Problem to work on >>
When "redux" occurs in a line of the material, copy that line.

(Source material begins)

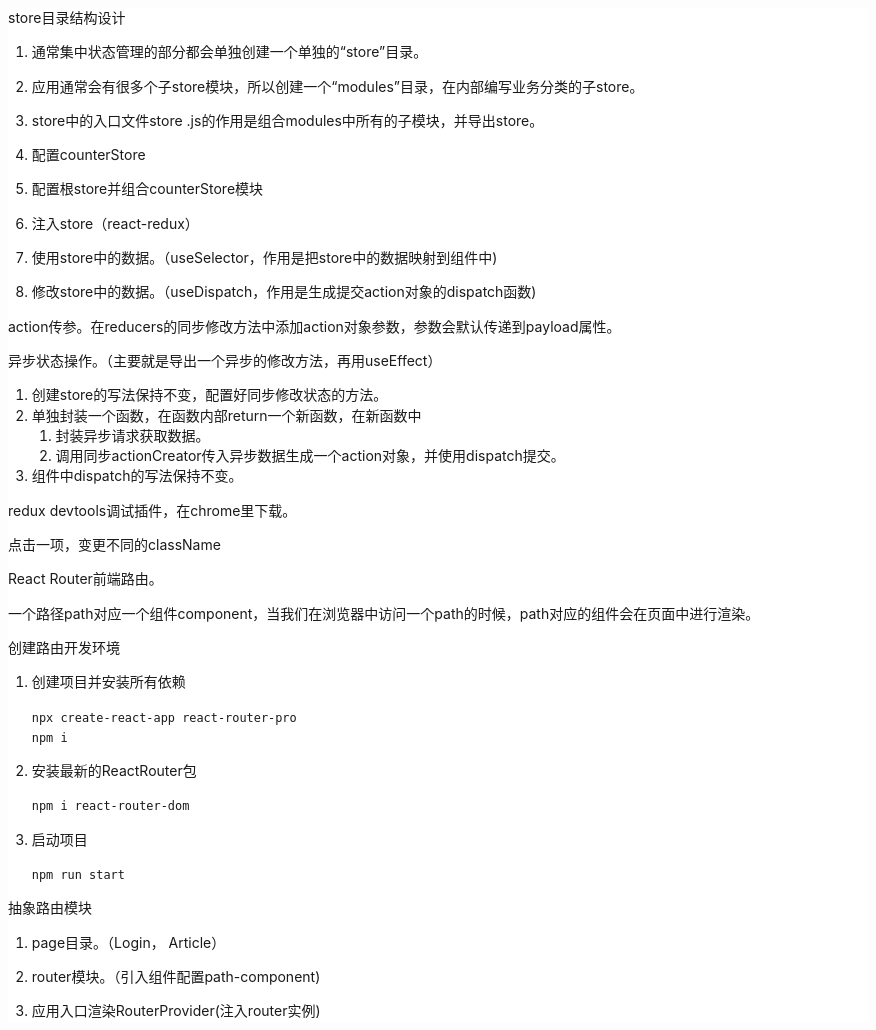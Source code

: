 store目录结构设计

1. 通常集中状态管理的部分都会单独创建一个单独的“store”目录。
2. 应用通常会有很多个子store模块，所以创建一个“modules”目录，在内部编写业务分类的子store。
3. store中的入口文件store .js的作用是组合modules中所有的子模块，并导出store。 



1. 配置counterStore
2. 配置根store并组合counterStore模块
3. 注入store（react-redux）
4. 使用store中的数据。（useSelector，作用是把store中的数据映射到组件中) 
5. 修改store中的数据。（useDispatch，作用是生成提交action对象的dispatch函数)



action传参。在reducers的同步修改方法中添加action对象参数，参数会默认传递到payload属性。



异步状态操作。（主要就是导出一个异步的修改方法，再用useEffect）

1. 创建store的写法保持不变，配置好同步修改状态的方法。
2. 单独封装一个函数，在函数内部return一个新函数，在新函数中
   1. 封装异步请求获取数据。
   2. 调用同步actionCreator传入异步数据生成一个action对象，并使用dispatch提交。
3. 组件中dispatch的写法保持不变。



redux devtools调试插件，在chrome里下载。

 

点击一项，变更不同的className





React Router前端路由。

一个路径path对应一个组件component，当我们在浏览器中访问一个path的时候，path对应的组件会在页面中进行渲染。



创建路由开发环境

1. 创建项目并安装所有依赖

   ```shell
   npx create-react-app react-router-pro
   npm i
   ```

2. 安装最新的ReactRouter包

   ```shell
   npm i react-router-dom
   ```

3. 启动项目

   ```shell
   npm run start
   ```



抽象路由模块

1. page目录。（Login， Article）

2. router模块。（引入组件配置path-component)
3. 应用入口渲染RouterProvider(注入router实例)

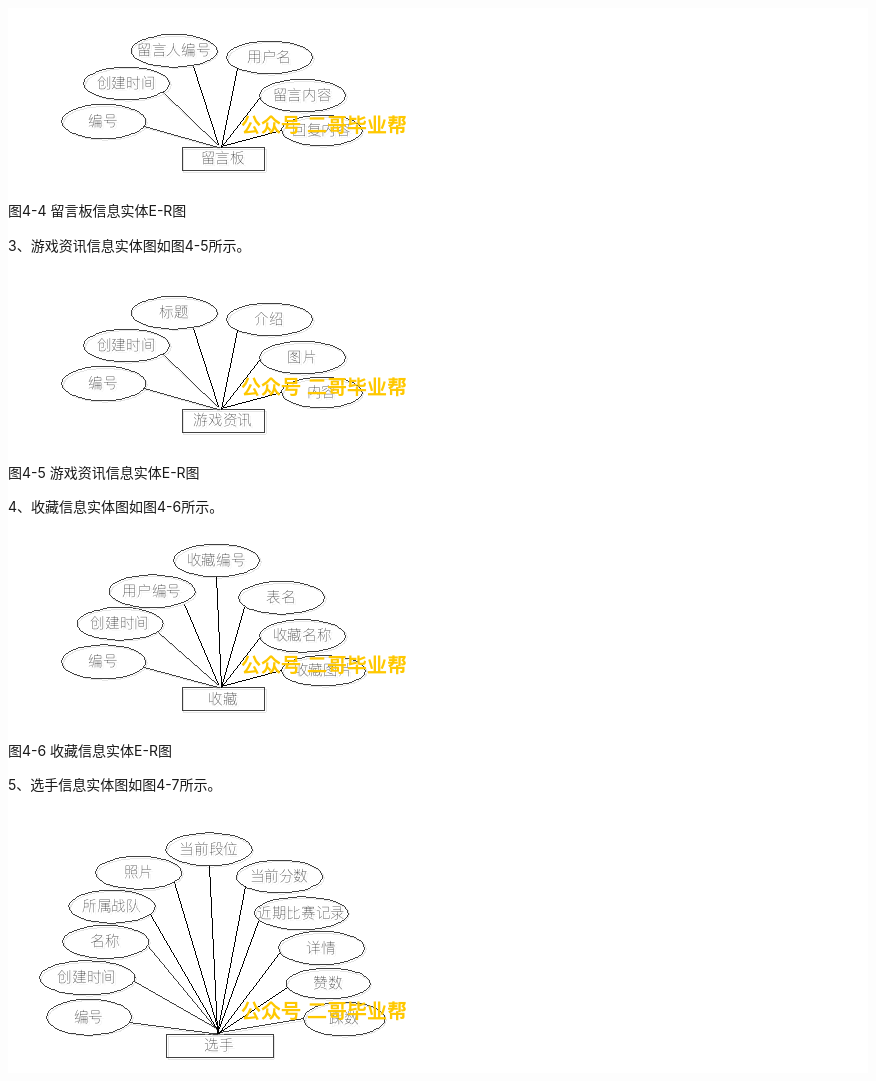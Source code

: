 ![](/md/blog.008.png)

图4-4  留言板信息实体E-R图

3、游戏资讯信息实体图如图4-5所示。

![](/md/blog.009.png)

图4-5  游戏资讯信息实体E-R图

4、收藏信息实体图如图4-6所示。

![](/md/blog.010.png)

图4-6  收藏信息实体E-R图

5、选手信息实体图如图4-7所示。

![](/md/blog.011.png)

(Source material ends)

Result of the task >>
3. 注入store（react-redux）
redux devtools调试插件，在chrome里下载。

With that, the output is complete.